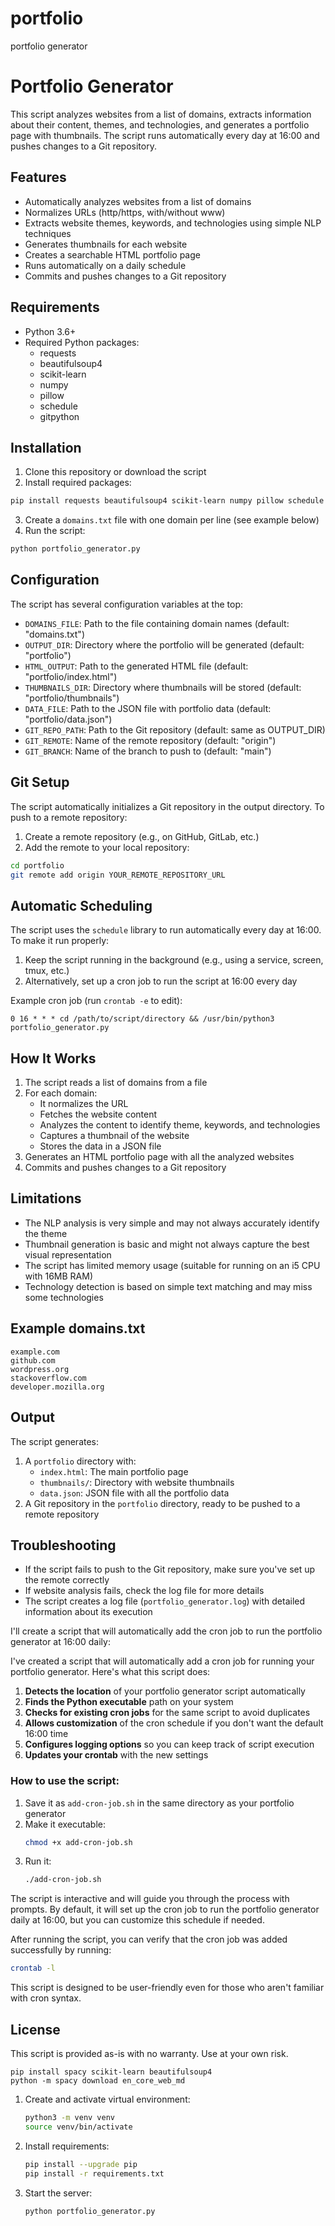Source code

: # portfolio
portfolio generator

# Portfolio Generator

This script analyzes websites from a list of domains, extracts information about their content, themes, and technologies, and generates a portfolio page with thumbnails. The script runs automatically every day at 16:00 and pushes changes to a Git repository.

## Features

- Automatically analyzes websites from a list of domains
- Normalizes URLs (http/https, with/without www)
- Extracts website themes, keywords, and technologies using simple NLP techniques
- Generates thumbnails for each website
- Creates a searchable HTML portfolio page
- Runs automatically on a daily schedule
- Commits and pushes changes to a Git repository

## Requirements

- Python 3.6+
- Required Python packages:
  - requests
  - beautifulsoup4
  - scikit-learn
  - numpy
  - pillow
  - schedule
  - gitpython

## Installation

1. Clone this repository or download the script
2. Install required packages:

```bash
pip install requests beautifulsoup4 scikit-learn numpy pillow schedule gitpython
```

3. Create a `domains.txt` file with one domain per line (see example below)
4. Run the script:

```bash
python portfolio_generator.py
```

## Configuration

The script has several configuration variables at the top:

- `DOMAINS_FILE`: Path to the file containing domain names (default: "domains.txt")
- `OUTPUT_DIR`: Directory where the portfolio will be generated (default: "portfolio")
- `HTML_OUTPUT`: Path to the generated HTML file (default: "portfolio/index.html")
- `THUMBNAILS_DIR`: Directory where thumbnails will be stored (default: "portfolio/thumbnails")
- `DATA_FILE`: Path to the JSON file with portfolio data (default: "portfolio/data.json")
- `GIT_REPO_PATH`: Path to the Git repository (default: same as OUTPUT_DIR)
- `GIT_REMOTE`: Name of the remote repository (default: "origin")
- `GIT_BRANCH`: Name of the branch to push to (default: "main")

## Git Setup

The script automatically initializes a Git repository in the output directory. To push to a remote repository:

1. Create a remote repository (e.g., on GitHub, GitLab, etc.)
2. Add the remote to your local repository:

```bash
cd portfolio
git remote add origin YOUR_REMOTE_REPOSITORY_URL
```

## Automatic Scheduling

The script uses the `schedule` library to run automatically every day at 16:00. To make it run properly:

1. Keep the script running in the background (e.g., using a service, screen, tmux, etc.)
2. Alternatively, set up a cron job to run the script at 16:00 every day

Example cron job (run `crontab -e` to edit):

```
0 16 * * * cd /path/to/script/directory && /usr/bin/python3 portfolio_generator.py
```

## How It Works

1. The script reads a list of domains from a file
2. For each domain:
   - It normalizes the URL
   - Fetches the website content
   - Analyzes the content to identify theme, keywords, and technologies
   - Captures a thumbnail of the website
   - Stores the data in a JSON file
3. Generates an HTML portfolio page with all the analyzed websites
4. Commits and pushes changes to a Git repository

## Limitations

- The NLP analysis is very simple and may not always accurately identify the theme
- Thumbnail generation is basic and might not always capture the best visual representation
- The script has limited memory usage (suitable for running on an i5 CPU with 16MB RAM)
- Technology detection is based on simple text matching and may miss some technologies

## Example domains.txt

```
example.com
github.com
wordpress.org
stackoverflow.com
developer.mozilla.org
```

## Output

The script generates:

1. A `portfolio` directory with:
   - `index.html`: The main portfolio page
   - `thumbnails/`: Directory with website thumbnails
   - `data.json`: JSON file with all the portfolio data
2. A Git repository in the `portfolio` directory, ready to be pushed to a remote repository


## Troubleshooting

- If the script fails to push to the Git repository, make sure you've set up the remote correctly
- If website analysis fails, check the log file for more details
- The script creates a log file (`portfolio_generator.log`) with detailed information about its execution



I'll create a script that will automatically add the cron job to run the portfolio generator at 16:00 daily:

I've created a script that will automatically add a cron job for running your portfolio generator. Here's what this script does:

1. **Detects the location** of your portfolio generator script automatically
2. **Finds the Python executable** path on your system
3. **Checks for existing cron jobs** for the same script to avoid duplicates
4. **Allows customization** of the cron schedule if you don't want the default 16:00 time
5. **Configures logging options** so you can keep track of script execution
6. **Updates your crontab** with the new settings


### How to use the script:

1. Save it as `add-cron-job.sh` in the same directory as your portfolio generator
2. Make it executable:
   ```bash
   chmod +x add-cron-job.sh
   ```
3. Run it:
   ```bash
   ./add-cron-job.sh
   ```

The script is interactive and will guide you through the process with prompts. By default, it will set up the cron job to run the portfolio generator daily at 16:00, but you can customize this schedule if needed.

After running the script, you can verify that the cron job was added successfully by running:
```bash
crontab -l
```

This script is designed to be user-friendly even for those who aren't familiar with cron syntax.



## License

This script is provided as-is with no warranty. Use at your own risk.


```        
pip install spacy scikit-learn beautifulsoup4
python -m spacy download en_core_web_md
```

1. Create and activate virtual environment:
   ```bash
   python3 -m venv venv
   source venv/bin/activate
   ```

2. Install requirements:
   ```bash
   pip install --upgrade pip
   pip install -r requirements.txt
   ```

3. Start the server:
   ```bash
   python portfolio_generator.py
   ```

Work to be completed
The records above need to be reproduced exactly, with all images omitted.

Task output
Source code

: # portfolio
portfolio generator

# Portfolio Generator

This script analyzes websites from a list of domains, extracts information about their content, themes, and technologies, and generates a portfolio page with thumbnails. The script runs automatically every day at 16:00 and pushes changes to a Git repository.

## Features

- Automatically analyzes websites from a list of domains
- Normalizes URLs (http/https, with/without www)
- Extracts website themes, keywords, and technologies using simple NLP techniques
- Generates thumbnails for each website
- Creates a searchable HTML portfolio page
- Runs automatically on a daily schedule
- Commits and pushes changes to a Git repository

## Requirements

- Python 3.6+
- Required Python packages:
  - requests
  - beautifulsoup4
  - scikit-learn
  - numpy
  - pillow
  - schedule
  - gitpython

## Installation

1. Clone this repository or download the script
2. Install required packages:

```bash
pip install requests beautifulsoup4 scikit-learn numpy pillow schedule gitpython
```

3. Create a `domains.txt` file with one domain per line (see example below)
4. Run the script:

```bash
python portfolio_generator.py
```

## Configuration

The script has several configuration variables at the top:

- `DOMAINS_FILE`: Path to the file containing domain names (default: "domains.txt")
- `OUTPUT_DIR`: Directory where the portfolio will be generated (default: "portfolio")
- `HTML_OUTPUT`: Path to the generated HTML file (default: "portfolio/index.html")
- `THUMBNAILS_DIR`: Directory where thumbnails will be stored (default: "portfolio/thumbnails")
- `DATA_FILE`: Path to the JSON file with portfolio data (default: "portfolio/data.json")
- `GIT_REPO_PATH`: Path to the Git repository (default: same as OUTPUT_DIR)
- `GIT_REMOTE`: Name of the remote repository (default: "origin")
- `GIT_BRANCH`: Name of the branch to push to (default: "main")

## Git Setup

The script automatically initializes a Git repository in the output directory. To push to a remote repository:

1. Create a remote repository (e.g., on GitHub, GitLab, etc.)
2. Add the remote to your local repository:

```bash
cd portfolio
git remote add origin YOUR_REMOTE_REPOSITORY_URL
```

## Automatic Scheduling

The script uses the `schedule` library to run automatically every day at 16:00. To make it run properly:

1. Keep the script running in the background (e.g., using a service, screen, tmux, etc.)
2. Alternatively, set up a cron job to run the script at 16:00 every day

Example cron job (run `crontab -e` to edit):

```
0 16 * * * cd /path/to/script/directory && /usr/bin/python3 portfolio_generator.py
```

## How It Works

1. The script reads a list of domains from a file
2. For each domain:
   - It normalizes the URL
   - Fetches the website content
   - Analyzes the content to identify theme, keywords, and technologies
   - Captures a thumbnail of the website
   - Stores the data in a JSON file
3. Generates an HTML portfolio page with all the analyzed websites
4. Commits and pushes changes to a Git repository

## Limitations

- The NLP analysis is very simple and may not always accurately identify the theme
- Thumbnail generation is basic and might not always capture the best visual representation
- The script has limited memory usage (suitable for running on an i5 CPU with 16MB RAM)
- Technology detection is based on simple text matching and may miss some technologies

## Example domains.txt

```
example.com
github.com
wordpress.org
stackoverflow.com
developer.mozilla.org
```

## Output

The script generates:

1. A `portfolio` directory with:
   - `index.html`: The main portfolio page
   - `thumbnails/`: Directory with website thumbnails
   - `data.json`: JSON file with all the portfolio data
2. A Git repository in the `portfolio` directory, ready to be pushed to a remote repository


## Troubleshooting

- If the script fails to push to the Git repository, make sure you've set up the remote correctly
- If website analysis fails, check the log file for more details
- The script creates a log file (`portfolio_generator.log`) with detailed information about its execution



I'll create a script that will automatically add the cron job to run the portfolio generator at 16:00 daily:

I've created a script that will automatically add a cron job for running your portfolio generator. Here's what this script does:

1. **Detects the location** of your portfolio generator script automatically
2. **Finds the Python executable** path on your system
3. **Checks for existing cron jobs** for the same script to avoid duplicates
4. **Allows customization** of the cron schedule if you don't want the default 16:00 time
5. **Configures logging options** so you can keep track of script execution
6. **Updates your crontab** with the new settings


### How to use the script:

1. Save it as `add-cron-job.sh` in the same directory as your portfolio generator
2. Make it executable:
   ```bash
   chmod +x add-cron-job.sh
   ```
3. Run it:
   ```bash
   ./add-cron-job.sh
   ```

The script is interactive and will guide you through the process with prompts. By default, it will set up the cron job to run the portfolio generator daily at 16:00, but you can customize this schedule if needed.

After running the script, you can verify that the cron job was added successfully by running:
```bash
crontab -l
```

This script is designed to be user-friendly even for those who aren't familiar with cron syntax.



## License

This script is provided as-is with no warranty. Use at your own risk.


```        
pip install spacy scikit-learn beautifulsoup4
python -m spacy download en_core_web_md
```

1. Create and activate virtual environment:
   ```bash
   python3 -m venv venv
   source venv/bin/activate
   ```

2. Install requirements:
   ```bash
   pip install --upgrade pip
   pip install -r requirements.txt
   ```

3. Start the server:
   ```bash
   python portfolio_generator.py
   ```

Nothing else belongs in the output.